Task item: All lines from the top of the records below through the line holding "1. The sample", and only those, should be printed exactly, minus the pictures.

Collected data:
——————
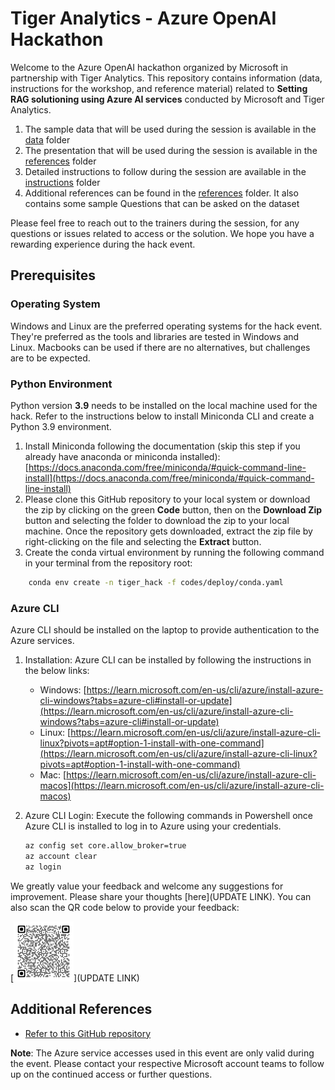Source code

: # Tiger Analytics - Azure OpenAI Hackathon

Welcome to the Azure OpenAI hackathon organized by Microsoft in partnership with Tiger Analytics. This repository contains information (data, instructions for the workshop, and reference material) related to **Setting RAG solutioning using Azure AI services** conducted by Microsoft and Tiger Analytics.

1. The sample data that will be used during the session is available in the [data](data) folder
2. The presentation that will be used during the session is available in the [references](references/AI_Build_Presentation.pdf) folder
3. Detailed instructions to follow during the session are available in the [instructions](instructions/ms_ai_build_steps.pdf) folder
4. Additional references can be found in the [references](references) folder. It also contains some sample Questions that can be asked on the dataset

Please feel free to reach out to the trainers during the session, for any questions or issues related to access or the
solution. We hope you have a rewarding experience during the hack event.

## Prerequisites

### Operating System

Windows and Linux are the preferred operating systems for the hack event. They're preferred as the tools and libraries are tested in Windows and Linux. Macbooks can be used if there are no alternatives, but challenges are to be expected.

### Python Environment

Python version **3.9** needs to be installed on the local machine used for the hack. Refer to the instructions below to install Miniconda CLI and create a Python 3.9 environment.

1. Install Miniconda following the documentation (skip this step if you already have anaconda or miniconda installed): [https://docs.anaconda.com/free/miniconda/#quick-command-line-install](https://docs.anaconda.com/free/miniconda/#quick-command-line-install)
2. Please clone this GitHub repository to your local system or download the zip by clicking on the green **Code** button, then on the **Download Zip** button and selecting the folder to download the zip to your local machine. Once the repository gets downloaded, extract the zip file by right-clicking on the file and selecting the **Extract** button.
3. Create the conda virtual environment by running the following command in your terminal from the repository root:

```bash
    conda env create -n tiger_hack -f codes/deploy/conda.yaml
```

### Azure CLI

Azure CLI should be installed on the laptop to provide authentication to the Azure services.

1. Installation:
   Azure CLI can be installed by following the instructions in the below links:

   * Windows: [https://learn.microsoft.com/en-us/cli/azure/install-azure-cli-windows?tabs=azure-cli#install-or-update](https://learn.microsoft.com/en-us/cli/azure/install-azure-cli-windows?tabs=azure-cli#install-or-update)
   * Linux: [https://learn.microsoft.com/en-us/cli/azure/install-azure-cli-linux?pivots=apt#option-1-install-with-one-command](https://learn.microsoft.com/en-us/cli/azure/install-azure-cli-linux?pivots=apt#option-1-install-with-one-command)
   * Mac: [https://learn.microsoft.com/en-us/cli/azure/install-azure-cli-macos](https://learn.microsoft.com/en-us/cli/azure/install-azure-cli-macos)
2. Azure CLI Login:
   Execute the following commands in Powershell once Azure CLI is installed to log in to Azure using your credentials.

   ```bash
   az config set core.allow_broker=true
   az account clear
   az login
   ```

We greatly value your feedback and welcome any suggestions for improvement. Please share your thoughts [here](UPDATE LINK). You can also scan the QR code below to provide your feedback:

[![feedback form](codes/images/README/feedback.png "Feedback form")](UPDATE LINK)

## Additional References

* [Refer to this GitHub repository](https://github.com/Azure/aistudio-copilot-sample)

**Note**: The Azure service accesses used in this event are only valid during the event. Please contact your respective Microsoft account teams to follow up on the continued access or further questions.
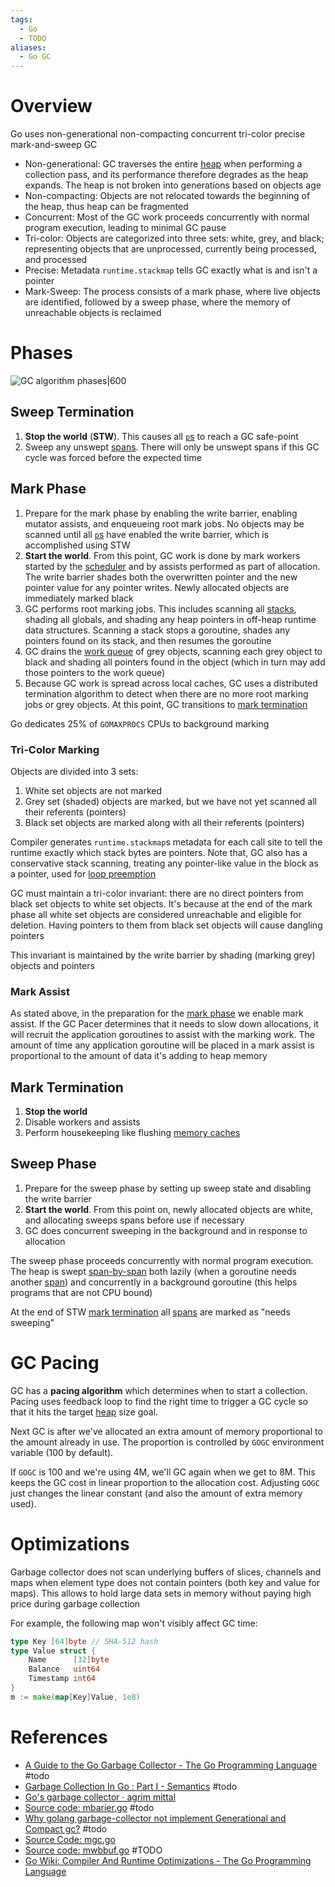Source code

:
 ```yaml
---
tags:
  - Go
  - TODO
aliases:
  - Go GC
---
```


# Overview

Go uses non-generational non-compacting concurrent tri-color precise mark-and-sweep GC

- Non-generational: GC traverses the entire [heap](Heap%20Memory.md) when performing a collection pass, and its performance therefore degrades as the heap expands. The heap is not broken into generations based on objects age
- Non-compacting: Objects are not relocated towards the beginning of the heap, thus heap can be fragmented
- Concurrent: Most of the GC work proceeds concurrently with normal program execution, leading to minimal GC pause
- Tri-color: Objects are categorized into three sets: white, grey, and black; representing objects that are unprocessed, currently being processed, and processed
- Precise: Metadata `runtime.stackmap` tells GC exactly what is and isn't a pointer
- Mark-Sweep: The process consists of a mark phase, where live objects are identified, followed by a sweep phase, where the memory of unreachable objects is reclaimed

# Phases

![GC algorithm phases|600](GC%20algorithm%20phases.png)

## Sweep Termination

1. **Stop the world** (**STW**). This causes all [`p`s](Go%20Goroutines%20and%20Scheduler%20Internals.md) to reach a GC safe-point
2. Sweep any unswept [spans](Go%20Memory%20Allocator.md). There will only be unswept spans if this GC cycle was forced before the expected time

## Mark Phase

1. Prepare for the mark phase by enabling the write barrier, enabling mutator assists, and enqueueing root mark jobs. No objects may be scanned until all [`p`s](Go%20Goroutines%20and%20Scheduler%20Internals.md) have enabled the write barrier, which is accomplished using STW
2. **Start the world**. From this point, GC work is done by mark workers started by the [scheduler](Go%20Goroutines%20and%20Scheduler%20Internals.md) and by assists performed as part of allocation. The write barrier shades both the overwritten pointer and the new pointer value for any pointer writes. Newly allocated objects are immediately marked black
3. GC performs root marking jobs. This includes scanning all [stacks](Call%20Stack.md), shading all globals, and shading any heap pointers in off-heap runtime data structures. Scanning a stack stops a goroutine, shades any pointers found on its stack, and then resumes the goroutine
4. GC drains the [work queue](Go%20Goroutines%20and%20Scheduler%20Internals.md) of grey objects, scanning each grey object to black and shading all pointers found in the object (which in turn may add those pointers to the work queue)
5. Because GC work is spread across local caches, GC uses a distributed termination algorithm to detect when there are no more root marking jobs or grey objects. At this point, GC transitions to [mark termination](#Mark%20Termination)

Go dedicates 25% of `GOMAXPROCS` CPUs to background marking

### Tri-Color Marking

Objects are divided into 3 sets:

1. White set objects are not marked
2. Grey set (shaded) objects are marked, but we have not yet scanned all their referents (pointers)
3. Black set objects are marked along with all their referents (pointers)

Compiler generates `runtime.stackmap`s metadata for each call site to tell the runtime exactly which stack bytes are pointers. Note that, GC also has a conservative stack scanning, treating any pointer-like value in the block as a pointer, used for [loop preemption](Go%20Scheduler%20WIP.md#Loop%20Preemption)

GC must maintain a tri-color invariant: there are no direct pointers from black set objects to white set objects. It's because at the end of the mark phase all white set objects are considered unreachable and eligible for deletion. Having pointers to them from black set objects will cause dangling pointers

This invariant is maintained by the write barrier by shading (marking grey) objects and pointers

### Mark Assist

As stated above, in the preparation for the [mark phase](#Mark%20Phase) we enable mark assist. If the GC Pacer determines that it needs to slow down allocations, it will recruit the application goroutines to assist with the marking work. The amount of time any application goroutine will be placed in a mark assist is proportional to the amount of data it's adding to heap memory

## Mark Termination

1. **Stop the world**
2. Disable workers and assists
3. Perform housekeeping like flushing [memory caches](Go%20Memory%20Allocator.md)

## Sweep Phase

1. Prepare for the sweep phase by setting up sweep state and disabling the write barrier
2. **Start the world**. From this point on, newly allocated objects are white, and allocating sweeps spans before use if necessary
3. GC does concurrent sweeping in the background and in response to allocation

The sweep phase proceeds concurrently with normal program execution. The heap is swept [span-by-span](Go%20Memory%20Allocator.md) both lazily (when a goroutine needs another [span](Go%20Memory%20Allocator.md)) and concurrently in a background goroutine (this helps programs that are not CPU bound)

At the end of STW [mark termination](#Mark%20Termination) all [spans](Go%20Memory%20Allocator.md) are marked as "needs sweeping"

# GC Pacing

GC has a **pacing algorithm** which determines when to start a collection. Pacing uses feedback loop to find the right time to trigger a GC cycle so that it hits the target [heap](Heap%20Memory.md) size goal.

Next GC is after we've allocated an extra amount of memory proportional to the amount already in use. The proportion is controlled by `GOGC` environment variable (100 by default). 

If `GOGC` is 100 and we're using 4M, we'll GC again when we get to 8M. This keeps the GC cost in linear proportion to the allocation cost. Adjusting `GOGC` just changes the linear constant (and also the amount of extra memory used).

# Optimizations

Garbage collector does not scan underlying buffers of slices, channels and maps when element type does not contain pointers (both key and value for maps). This allows to hold large data sets in memory without paying high price during garbage collection

For example, the following map won't visibly affect GC time:

```go
type Key [64]byte // SHA-512 hash
type Value struct {
    Name      [32]byte
    Balance   uint64
    Timestamp int64
}
m := make(map[Key]Value, 1e8)
```

# References

- [A Guide to the Go Garbage Collector - The Go Programming Language](https://tip.golang.org/doc/gc-guide) #todo
- [Garbage Collection In Go : Part I - Semantics](https://www.ardanlabs.com/blog/2018/12/garbage-collection-in-go-part1-semantics.html) #todo
- [Go's garbage collector · agrim mittal](https://agrim123.github.io/posts/go-garbage-collector.html)
- [Source code: mbarier.go](https://github.com/golang/go/blob/master/src/runtime/mbarrier.go) #todo
- [Why golang garbage-collector not implement Generational and Compact gc?](https://groups.google.com/g/golang-nuts/c/KJiyv2mV2pU) #todo
- [Source Code: mgc.go](https://github.com/golang/go/blob/master/src/runtime/mgc.go#L5-L127)
- [Source code: mwbbuf.go](https://github.com/golang/go/blob/master/src/runtime/mwbbuf.go) #TODO 
- [Go Wiki: Compiler And Runtime Optimizations - The Go Programming Language](https://go.dev/wiki/CompilerOptimizations#non-scannable-objects)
——————
Answer section:
Source code

: # Tiger Analytics - Azure OpenAI Hackathon

Welcome to the Azure OpenAI hackathon organized by Microsoft in partnership with Tiger Analytics. This repository contains information (data, instructions for the workshop, and reference material) related to **Setting RAG solutioning using Azure AI services** conducted by Microsoft and Tiger Analytics.

1. The sample data that will be used during the session is available in the [data](data) folder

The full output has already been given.